Monday, June 8, 2009

Second Star to the Right

When we were little, my siblings and I would sit up at night for hours and fantisize about how it would be when we grew up. We would all get married and live in the same little town. It would be close enough to the city that we wouldn't get bored, but far into the country that we so loved and lost ourselves in every summer. And we would have it all to ourselves.

When you grow up in a tight knit--and large--family like mine, the rest of the world is faded compared to the vibrant colors of home. I never suffered from peer pressure. All I wanted to be was just like my big sisters, and my little sisters want to be just like me. We had our own language, our own games, our own way of looking at the world. We are all tall and when we all walk together we walk taller. Green eyed, light skinned, prone to laughter and a slightly sarcastic sense of humor, we would live together forever.

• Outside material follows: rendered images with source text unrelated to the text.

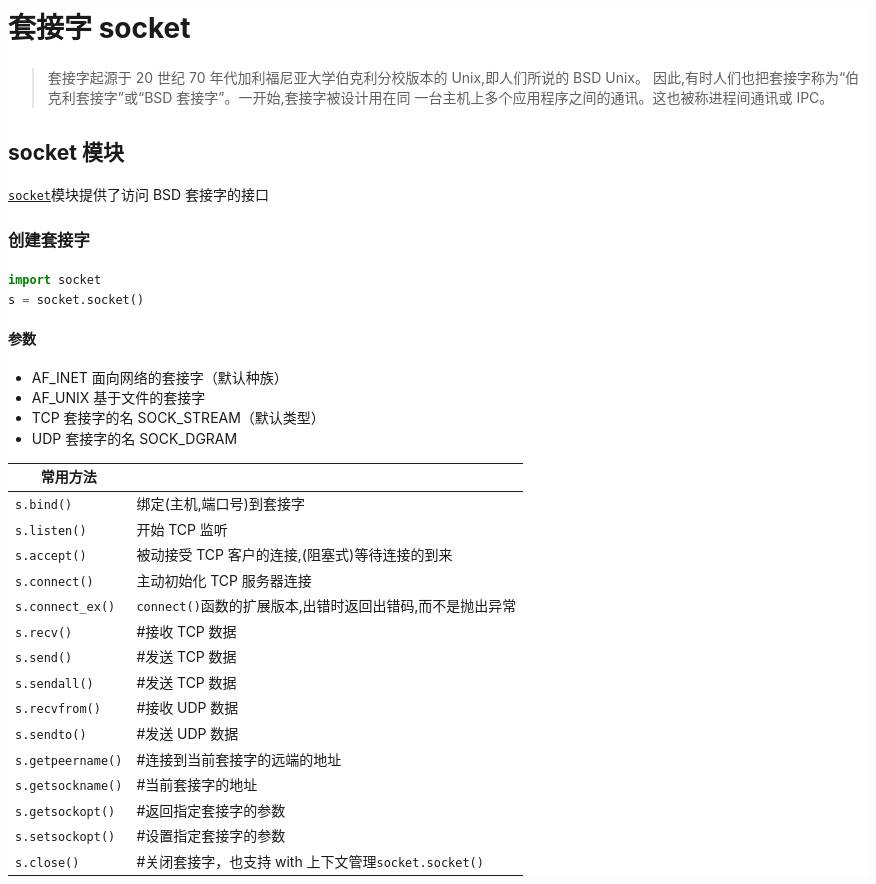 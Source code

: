 # 套接字 socket

> 套接字起源于 20 世纪 70 年代加利福尼亚大学伯克利分校版本的 Unix,即人们所说的 BSD Unix。 因此,有时人们也把套接字称为“伯克利套接字”或“BSD 套接字”。一开始,套接字被设计用在同 一台主机上多个应用程序之间的通讯。这也被称进程间通讯或 IPC。

## socket 模块

[`socket`](https://docs.python.org/zh-cn/3/library/socket.html)模块提供了访问 BSD 套接字的接口

### 创建套接字

```python
import socket
s = socket.socket()
```

#### 参数

- AF_INET 面向网络的套接字（默认种族）
- AF_UNIX 基于文件的套接字
- TCP 套接字的名 SOCK_STREAM（默认类型）
- UDP 套接字的名 SOCK_DGRAM

| 常用方法          |                                                           |
| ----------------- | --------------------------------------------------------- |
| `s.bind()`        | 绑定(主机,端口号)到套接字                                 |
| `s.listen()`      | 开始 TCP 监听                                             |
| `s.accept()`      | 被动接受 TCP 客户的连接,(阻塞式)等待连接的到来            |
| `s.connect()`     | 主动初始化 TCP 服务器连接                                 |
| `s.connect_ex()`  | `connect()`函数的扩展版本,出错时返回出错码,而不是抛出异常 |
| `s.recv()`        | #接收 TCP 数据                                            |
| `s.send()`        | #发送 TCP 数据                                            |
| `s.sendall()`     | #发送 TCP 数据                                            |
| `s.recvfrom()`    | #接收 UDP 数据                                            |
| `s.sendto()`      | #发送 UDP 数据                                            |
| `s.getpeername()` | #连接到当前套接字的远端的地址                             |
| `s.getsockname()` | #当前套接字的地址                                         |
| `s.getsockopt()`  | #返回指定套接字的参数                                     |
| `s.setsockopt()`  | #设置指定套接字的参数                                     |
| `s.close()`       | #关闭套接字，也支持 with 上下文管理`socket.socket()`      |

Husbands and kids and stuff too, of course.

Then we really did grow up. Got husbands and kids and stuff.

And moved far away from each other.

As of August, when some visiting siblings blow this joint, ('cause "blow this joint" sounds light and like I don't even really care that they are all LEAVING ME) I will live 6,000 miles from the nearest green-eyed, light skinned (slightly) sarcastic sister.

It's not that I don't love my new little family with all my heart. It's just that when I play scrabble with my husband, we don't play the way I played growing up (namely, flipping your board around and saying, "OMG, I have the worst letters ever. Does anyone have a T?" And then someone handing you a T.) and actually, that's not it, either. It's fun to play by the real rules sometimes. And adding staight hair and brown eyes to the gene pool is good, too.

And can't ever go back, so maybe that's what this is about. You can't grow up and still have things stay the same. I can't be a mother and make (the right?) choices for my family and still run from the friday night shabbas table with my siblings and play "fire" as the laughter and singing from the adults left at the table wafted into the darkness of the den.

But it's not about that, either, is it? I was not the happiest child. I don't really want to be a child again. I just...want...things to be...simple. Like the tormenting thoughts that visit at night and after I ate something that I shouldn't have; am I a good mother? a good enough wife? do I bring joy to my home? are we making the right decisions about our children's future? do I give my husband the confidence that he needs and the love he deserves?

That self-doubt and worry versus being 10 siblings strong, strong enough to be our own community, strong enough to be our own bulwark against anything dark and scary and unknown. When we had all the answers and knew just what the future was going to be like-- namely, us, together, having fun.

I miss that.

I do miss that.

That I'm all grown up and too big to fly again to NeverNever Land makes me a little sad.

I'm just sad that everyone is leaving.

Just a little sad.

Backwards, turn backwards O Time, in Your flight
Make me a child again, just for tonight
Rock me to sleep, Mother,
Rock me to sleep!


youngmotherinjeruslem said...

Your blog is incredible. I'm riveted to the screen, reading all your posts starting from March. You are an amazing writer. You have me laughing hysterically in some places and crying in others. All the while expressing so eloquently the things that all mothers can so deeply relate to. You are very talented. Keep it up! I'm really enjoying...

JerusalemStoned said...

Thank you so much for your kind words. I hope to live up to your expectations!